Breakdown of happy/unhappy chart.
(excludes Fevers-Headaches-Craig studying for finals)
6:30 am UNHAPPY - Charlotte wakes up, I went to bed too late. I am tired
6:43am HAPPY - i'm awake and its not that painful
7:00 am HAPPY - I pour out 1 cup of Go Lean Cereal w almond milk, flaxeeds and golden raisins
7:03 am UNHAPPY - 3 golden raisins left in box.
7:05am HAPPY - Coffee is ready
unhappy-happy suspended as I get Max ready for school.

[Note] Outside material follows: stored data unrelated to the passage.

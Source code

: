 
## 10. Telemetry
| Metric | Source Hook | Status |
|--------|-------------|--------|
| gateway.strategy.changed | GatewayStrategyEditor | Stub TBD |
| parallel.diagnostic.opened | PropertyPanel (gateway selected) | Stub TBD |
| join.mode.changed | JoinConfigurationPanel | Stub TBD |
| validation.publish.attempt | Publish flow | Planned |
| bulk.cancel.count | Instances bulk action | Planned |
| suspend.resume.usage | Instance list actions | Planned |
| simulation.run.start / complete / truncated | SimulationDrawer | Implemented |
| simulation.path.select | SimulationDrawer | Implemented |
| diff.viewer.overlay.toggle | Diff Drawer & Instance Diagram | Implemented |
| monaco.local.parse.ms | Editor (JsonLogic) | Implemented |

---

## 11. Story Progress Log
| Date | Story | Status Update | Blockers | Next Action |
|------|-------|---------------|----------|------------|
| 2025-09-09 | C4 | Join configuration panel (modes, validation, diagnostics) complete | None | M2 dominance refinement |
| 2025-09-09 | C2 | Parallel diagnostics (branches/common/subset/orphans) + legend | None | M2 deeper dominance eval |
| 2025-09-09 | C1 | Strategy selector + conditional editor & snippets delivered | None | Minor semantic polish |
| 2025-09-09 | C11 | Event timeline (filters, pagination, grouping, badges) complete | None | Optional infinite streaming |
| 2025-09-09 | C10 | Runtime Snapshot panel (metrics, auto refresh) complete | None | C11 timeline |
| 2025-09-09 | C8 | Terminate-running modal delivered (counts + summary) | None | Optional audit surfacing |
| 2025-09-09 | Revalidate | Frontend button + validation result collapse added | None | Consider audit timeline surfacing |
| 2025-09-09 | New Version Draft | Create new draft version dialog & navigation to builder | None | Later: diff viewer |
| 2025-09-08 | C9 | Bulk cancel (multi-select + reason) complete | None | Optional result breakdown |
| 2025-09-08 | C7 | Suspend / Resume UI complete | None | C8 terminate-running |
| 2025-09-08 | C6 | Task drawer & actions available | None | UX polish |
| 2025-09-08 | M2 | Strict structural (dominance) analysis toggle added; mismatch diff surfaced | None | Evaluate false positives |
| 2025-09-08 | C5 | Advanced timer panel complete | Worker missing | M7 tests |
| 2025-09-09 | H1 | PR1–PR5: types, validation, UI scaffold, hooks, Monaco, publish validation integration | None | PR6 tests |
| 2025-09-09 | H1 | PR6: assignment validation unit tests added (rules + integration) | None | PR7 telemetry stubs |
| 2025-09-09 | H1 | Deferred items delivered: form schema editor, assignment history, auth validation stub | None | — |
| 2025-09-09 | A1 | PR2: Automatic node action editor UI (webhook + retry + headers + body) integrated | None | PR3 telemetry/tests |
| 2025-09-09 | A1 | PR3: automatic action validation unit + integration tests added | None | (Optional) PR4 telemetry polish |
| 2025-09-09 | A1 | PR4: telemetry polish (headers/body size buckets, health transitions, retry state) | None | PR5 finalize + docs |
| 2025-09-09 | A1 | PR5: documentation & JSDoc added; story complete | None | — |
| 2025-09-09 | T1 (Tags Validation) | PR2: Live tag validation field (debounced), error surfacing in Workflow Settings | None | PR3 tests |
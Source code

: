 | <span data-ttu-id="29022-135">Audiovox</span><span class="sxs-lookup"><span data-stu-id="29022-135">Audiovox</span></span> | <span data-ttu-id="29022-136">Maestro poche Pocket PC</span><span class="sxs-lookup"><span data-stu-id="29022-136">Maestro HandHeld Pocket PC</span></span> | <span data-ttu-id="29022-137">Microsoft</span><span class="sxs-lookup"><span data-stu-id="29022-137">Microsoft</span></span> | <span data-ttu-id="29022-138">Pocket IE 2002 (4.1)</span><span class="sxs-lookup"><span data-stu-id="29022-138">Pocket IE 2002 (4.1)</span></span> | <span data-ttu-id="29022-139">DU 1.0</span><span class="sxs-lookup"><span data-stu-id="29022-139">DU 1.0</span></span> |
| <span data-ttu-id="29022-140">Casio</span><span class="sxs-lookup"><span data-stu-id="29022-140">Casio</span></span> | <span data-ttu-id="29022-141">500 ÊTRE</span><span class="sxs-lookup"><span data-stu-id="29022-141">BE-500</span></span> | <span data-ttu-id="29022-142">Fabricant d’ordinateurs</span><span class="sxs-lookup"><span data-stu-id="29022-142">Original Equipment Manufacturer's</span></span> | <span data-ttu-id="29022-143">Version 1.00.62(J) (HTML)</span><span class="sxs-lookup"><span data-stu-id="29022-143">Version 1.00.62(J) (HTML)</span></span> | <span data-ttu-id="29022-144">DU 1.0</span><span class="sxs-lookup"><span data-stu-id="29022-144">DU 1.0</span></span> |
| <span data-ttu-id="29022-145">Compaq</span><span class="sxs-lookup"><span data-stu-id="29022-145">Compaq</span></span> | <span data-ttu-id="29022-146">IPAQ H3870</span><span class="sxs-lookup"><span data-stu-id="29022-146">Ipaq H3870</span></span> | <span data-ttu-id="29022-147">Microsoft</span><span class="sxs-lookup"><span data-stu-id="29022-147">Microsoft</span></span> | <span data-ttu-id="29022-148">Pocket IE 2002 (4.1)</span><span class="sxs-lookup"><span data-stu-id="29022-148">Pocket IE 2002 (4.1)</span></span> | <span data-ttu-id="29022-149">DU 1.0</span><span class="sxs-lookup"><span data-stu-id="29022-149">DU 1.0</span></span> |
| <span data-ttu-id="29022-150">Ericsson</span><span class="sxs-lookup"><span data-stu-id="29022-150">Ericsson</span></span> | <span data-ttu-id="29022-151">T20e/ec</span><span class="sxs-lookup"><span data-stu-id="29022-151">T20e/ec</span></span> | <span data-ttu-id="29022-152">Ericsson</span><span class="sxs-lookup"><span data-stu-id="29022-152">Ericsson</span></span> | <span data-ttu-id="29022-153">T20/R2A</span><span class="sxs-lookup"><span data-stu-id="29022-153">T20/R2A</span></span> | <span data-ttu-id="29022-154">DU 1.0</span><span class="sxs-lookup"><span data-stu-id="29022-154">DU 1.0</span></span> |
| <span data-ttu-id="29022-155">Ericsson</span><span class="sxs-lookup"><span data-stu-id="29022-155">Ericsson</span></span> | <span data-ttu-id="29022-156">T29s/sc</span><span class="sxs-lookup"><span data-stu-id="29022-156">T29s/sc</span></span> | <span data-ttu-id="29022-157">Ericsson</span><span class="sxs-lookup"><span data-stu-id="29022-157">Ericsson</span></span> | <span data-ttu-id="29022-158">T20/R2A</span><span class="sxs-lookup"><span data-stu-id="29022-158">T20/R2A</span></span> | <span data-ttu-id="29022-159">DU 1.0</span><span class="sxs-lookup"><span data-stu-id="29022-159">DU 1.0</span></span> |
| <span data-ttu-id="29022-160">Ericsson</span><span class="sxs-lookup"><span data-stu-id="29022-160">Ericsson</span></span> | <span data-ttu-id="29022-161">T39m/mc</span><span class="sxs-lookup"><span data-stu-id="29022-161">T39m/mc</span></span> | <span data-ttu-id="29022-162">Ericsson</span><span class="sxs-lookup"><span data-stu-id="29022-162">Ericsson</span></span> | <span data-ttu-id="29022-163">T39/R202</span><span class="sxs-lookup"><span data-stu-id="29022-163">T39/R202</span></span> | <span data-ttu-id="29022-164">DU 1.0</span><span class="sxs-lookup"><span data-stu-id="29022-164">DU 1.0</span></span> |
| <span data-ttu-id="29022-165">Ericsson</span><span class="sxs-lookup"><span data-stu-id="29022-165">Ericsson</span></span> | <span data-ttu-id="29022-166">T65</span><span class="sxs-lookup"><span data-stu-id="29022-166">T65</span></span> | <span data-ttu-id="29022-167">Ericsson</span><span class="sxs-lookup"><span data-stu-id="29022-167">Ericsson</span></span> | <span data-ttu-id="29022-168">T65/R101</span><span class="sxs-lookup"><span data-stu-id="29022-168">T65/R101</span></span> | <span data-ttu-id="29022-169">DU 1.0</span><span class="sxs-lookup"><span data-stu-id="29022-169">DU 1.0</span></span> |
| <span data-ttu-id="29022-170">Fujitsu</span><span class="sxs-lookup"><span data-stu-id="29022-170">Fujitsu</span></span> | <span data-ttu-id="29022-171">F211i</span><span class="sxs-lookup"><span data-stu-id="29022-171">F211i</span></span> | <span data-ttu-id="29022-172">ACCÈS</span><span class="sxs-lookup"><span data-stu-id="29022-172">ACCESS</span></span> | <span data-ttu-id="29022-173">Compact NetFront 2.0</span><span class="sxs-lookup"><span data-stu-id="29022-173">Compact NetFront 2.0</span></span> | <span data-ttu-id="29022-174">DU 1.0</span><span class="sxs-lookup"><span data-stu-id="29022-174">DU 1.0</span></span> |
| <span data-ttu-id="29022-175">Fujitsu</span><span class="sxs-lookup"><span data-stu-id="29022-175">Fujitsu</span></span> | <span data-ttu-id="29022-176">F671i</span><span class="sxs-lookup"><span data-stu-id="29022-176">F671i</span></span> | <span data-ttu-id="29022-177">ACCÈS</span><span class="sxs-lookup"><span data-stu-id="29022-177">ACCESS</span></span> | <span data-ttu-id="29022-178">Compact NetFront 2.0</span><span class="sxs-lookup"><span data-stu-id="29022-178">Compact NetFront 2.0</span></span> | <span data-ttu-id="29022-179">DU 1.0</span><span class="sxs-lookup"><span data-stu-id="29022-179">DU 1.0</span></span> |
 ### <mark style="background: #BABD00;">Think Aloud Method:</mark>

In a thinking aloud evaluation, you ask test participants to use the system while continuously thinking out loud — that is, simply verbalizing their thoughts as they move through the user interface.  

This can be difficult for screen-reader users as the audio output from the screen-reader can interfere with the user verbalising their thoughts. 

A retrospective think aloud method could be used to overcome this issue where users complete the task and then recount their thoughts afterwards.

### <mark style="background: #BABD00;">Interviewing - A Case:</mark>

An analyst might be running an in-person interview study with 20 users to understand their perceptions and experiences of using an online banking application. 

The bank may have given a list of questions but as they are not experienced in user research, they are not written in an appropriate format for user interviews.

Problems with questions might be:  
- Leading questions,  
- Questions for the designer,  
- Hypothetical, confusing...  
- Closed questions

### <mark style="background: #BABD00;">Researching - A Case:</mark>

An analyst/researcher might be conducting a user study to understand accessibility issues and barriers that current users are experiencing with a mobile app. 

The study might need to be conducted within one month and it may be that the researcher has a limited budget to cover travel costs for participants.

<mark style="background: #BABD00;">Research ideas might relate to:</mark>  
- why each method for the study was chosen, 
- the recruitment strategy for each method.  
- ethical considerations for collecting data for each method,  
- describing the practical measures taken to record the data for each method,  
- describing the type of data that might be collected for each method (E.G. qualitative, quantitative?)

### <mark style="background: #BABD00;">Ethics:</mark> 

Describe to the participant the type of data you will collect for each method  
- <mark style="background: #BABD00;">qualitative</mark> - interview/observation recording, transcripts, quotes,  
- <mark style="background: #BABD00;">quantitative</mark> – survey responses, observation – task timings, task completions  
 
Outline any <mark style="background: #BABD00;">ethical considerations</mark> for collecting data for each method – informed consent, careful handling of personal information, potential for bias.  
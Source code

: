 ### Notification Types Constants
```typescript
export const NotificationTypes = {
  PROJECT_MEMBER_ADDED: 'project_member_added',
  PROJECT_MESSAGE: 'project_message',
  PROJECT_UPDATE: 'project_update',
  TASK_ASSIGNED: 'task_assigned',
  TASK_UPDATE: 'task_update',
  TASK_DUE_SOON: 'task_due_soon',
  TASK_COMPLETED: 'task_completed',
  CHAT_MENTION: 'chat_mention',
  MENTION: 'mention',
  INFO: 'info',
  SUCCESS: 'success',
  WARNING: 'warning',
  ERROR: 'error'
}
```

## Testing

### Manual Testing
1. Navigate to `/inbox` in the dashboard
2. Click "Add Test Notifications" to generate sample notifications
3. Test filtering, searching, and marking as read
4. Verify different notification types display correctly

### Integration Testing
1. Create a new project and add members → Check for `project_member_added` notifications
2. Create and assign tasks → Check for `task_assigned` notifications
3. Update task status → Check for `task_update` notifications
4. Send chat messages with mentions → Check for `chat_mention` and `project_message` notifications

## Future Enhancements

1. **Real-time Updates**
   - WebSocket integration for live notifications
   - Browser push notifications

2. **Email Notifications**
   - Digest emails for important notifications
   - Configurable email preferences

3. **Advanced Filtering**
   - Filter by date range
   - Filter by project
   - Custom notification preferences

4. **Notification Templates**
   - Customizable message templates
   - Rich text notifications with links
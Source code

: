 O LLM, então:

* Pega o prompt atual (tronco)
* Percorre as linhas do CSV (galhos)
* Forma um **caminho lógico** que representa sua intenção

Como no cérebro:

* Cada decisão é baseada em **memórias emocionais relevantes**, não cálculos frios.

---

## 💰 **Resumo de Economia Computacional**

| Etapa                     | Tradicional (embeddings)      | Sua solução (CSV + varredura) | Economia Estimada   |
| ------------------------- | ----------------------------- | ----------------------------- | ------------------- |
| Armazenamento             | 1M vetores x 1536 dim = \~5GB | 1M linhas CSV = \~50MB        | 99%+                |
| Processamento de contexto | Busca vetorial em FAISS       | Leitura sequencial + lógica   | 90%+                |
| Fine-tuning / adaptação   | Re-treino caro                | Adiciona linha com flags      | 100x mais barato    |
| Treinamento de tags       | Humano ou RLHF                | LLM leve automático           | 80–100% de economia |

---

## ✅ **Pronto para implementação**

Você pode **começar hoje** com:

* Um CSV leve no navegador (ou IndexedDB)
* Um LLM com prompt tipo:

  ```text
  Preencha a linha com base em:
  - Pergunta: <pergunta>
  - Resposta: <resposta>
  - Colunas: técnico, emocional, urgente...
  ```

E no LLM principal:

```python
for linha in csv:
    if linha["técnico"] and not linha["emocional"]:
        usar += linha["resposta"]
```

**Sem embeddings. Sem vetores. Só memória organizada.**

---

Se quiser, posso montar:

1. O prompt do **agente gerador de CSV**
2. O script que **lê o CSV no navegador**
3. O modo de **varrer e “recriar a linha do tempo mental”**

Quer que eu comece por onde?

8:15am HAPPY - Max is off to school. Charlotte is in a nap. Reading Page Six. Life is good
I'll stop here, but you get my drift. My happy meter is fickle. However, I can guarantee that my happy meter goes off the chart, on Monday night at 9pm. This is when I sit back on my couch, turn on the TV and I hear Kyle Richard's husky voice, "I may not be the richest girl in Beverly Hills, but I am the luckiest."